**Instructions to follow**. Given the entries that follow, write out exactly the lines starting at the one containing "facts give us" and ending at the one containing "if (0 < s1 &&", both ends included, and only those.

++++ Data under study ++++

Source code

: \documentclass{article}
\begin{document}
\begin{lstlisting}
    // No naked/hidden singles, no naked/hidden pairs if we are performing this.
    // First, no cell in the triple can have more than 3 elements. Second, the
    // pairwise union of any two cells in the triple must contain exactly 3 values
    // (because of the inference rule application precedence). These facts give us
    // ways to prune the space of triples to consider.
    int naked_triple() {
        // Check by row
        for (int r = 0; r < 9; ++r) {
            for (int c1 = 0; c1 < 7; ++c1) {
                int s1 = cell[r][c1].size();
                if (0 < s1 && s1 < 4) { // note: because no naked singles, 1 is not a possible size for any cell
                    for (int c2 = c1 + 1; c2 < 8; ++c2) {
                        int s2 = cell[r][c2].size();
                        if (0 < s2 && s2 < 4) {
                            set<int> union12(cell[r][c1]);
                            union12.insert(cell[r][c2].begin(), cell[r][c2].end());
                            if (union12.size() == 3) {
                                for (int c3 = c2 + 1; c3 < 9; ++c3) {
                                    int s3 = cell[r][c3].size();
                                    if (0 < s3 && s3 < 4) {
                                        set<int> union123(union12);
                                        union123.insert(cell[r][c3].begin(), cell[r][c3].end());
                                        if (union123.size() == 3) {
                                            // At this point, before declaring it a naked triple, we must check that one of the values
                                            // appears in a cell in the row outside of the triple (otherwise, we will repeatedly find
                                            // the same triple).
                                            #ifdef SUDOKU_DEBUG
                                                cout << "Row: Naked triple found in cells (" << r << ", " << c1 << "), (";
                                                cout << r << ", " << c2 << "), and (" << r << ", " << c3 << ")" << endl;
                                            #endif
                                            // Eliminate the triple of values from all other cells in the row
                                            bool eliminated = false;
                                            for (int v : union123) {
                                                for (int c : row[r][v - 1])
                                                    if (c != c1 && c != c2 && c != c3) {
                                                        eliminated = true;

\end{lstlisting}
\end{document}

++++

**Answer box**.
    // (because of the inference rule application precedence). These facts give us
    // ways to prune the space of triples to consider.
    int naked_triple() {
        // Check by row
        for (int r = 0; r < 9; ++r) {
            for (int c1 = 0; c1 < 7; ++c1) {
                int s1 = cell[r][c1].size();
                if (0 < s1 && s1 < 4) { // note: because no naked singles, 1 is not a possible size for any cell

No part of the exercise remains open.